Taylor Swift released “The Tortured Poets Department” on Friday, a 31-track surprise double album, and she’s clearly in an emotionally evolved era.
On its surface, the album offers a pretty mellow listening experience, sounding like a marriage of the haunting depths of 2020’s “Folklore” and the synthy riffs of 2022’s Midnights.
Underneath it all, however, you’ll find a boldly vulnerable expression of the pop star poet’s innermost thoughts, and it takes some reading between the lines to understand the scope of her message – with some entries requiring a deeper dive than others. For that, we’re here to help:
In an audio clip played during iHeartRadio’s Album Premiere Special on Friday, Swift said this song “really exhibits a lot of the common themes that run throughout this album,” including “fatalism, longing, pining away, lost dreams.”
“I’ve always imagined that it took place in this, like, American town where the American Dream you thought would happen to you didn’t, right?

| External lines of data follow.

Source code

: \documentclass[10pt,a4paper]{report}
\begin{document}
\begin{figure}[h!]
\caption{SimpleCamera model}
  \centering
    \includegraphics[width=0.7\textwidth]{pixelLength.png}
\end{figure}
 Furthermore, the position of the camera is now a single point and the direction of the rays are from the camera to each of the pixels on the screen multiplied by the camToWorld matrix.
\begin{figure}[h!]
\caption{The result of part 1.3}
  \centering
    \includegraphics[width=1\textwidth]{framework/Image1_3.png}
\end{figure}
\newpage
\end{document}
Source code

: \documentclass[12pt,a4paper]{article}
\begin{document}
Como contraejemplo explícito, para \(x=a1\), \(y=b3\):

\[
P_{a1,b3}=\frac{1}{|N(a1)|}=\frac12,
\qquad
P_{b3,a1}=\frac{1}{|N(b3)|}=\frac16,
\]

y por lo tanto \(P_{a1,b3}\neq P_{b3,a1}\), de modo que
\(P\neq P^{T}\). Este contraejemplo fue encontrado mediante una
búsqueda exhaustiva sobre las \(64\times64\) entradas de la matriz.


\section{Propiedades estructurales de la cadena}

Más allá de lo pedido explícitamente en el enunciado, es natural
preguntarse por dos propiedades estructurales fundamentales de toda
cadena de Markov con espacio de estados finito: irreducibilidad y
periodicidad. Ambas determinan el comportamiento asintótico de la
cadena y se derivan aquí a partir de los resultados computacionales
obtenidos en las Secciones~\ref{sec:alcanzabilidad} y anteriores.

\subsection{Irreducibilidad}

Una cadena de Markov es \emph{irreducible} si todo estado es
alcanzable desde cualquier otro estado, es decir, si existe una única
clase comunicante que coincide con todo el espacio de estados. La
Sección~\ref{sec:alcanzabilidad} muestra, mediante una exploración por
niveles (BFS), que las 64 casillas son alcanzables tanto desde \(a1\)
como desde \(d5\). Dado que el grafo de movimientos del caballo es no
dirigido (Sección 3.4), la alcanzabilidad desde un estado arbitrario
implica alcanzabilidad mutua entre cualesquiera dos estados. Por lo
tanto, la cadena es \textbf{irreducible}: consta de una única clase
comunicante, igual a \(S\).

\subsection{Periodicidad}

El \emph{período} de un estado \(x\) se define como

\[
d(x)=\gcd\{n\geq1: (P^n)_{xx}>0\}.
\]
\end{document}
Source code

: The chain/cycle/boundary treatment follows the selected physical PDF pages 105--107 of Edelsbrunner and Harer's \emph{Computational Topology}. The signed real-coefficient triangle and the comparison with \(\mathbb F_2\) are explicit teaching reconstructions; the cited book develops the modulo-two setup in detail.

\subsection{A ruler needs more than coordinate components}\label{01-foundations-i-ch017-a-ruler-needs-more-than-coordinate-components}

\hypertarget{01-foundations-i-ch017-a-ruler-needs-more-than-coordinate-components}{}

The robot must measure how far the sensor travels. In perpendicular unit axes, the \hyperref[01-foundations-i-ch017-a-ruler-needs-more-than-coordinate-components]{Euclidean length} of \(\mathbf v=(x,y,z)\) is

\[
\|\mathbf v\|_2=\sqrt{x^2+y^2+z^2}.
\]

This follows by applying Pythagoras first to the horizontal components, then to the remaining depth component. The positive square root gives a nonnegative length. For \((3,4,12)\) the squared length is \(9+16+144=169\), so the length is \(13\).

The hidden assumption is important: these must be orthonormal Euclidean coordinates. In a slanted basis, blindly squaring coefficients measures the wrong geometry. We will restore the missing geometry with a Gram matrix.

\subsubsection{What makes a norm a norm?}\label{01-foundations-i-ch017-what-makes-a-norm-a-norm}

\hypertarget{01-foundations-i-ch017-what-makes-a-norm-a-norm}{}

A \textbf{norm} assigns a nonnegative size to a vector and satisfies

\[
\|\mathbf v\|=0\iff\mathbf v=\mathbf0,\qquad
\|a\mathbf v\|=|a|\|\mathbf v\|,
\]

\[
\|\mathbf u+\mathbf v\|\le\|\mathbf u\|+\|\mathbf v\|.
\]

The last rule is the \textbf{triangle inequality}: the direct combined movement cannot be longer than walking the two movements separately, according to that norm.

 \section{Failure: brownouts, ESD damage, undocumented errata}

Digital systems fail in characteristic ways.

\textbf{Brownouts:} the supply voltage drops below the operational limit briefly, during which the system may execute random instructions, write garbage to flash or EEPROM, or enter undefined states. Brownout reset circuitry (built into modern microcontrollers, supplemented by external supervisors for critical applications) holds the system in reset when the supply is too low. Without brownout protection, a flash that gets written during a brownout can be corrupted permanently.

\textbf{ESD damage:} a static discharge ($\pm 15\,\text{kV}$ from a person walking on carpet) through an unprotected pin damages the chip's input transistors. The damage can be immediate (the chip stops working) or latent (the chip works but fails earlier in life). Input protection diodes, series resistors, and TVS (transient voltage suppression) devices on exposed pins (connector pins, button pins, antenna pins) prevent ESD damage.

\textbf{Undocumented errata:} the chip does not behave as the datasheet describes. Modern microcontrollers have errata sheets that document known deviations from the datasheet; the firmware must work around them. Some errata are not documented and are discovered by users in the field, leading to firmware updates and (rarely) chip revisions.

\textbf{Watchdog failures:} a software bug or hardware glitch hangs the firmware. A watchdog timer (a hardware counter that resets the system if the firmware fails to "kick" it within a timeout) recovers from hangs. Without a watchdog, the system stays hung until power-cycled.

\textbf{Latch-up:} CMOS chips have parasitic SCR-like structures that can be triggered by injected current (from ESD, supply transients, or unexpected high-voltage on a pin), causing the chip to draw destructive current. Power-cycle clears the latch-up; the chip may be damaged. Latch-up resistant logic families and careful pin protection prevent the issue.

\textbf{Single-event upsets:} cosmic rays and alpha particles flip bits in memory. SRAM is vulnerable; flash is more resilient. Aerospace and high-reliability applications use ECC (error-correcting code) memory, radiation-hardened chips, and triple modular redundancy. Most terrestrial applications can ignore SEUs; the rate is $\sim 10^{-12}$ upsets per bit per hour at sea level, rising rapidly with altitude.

You ended up not with the person you loved and now you have to just live with that every day, wondering what would’ve been, maybe seeing them out,” she said. “And that’s a pretty tragic concept, really. So I was just writing from that perspective.”
It looks like the album’s title track may be about The 1975 band frontman Matty Healy, to whom Swift was first linked in 2014 and then later, briefly, after her 2023 split from British actor Joe Alwyn.
Clues include the opening in which Swift sings, “You left your typewriter at my apartment.” (Healy expressed a fondness for typewriters in a 2019 interview with GQ magazine.) Honorable mentions in this track also go to Lucy and Jack – who could be Swift’s friend Lucy Dacus of the band Boygenius and Jack Antonoff, her friend and frequent collaborator – and Charlie Puth, who Swift directly name-checks in the song and declares “should be a bigger artist.”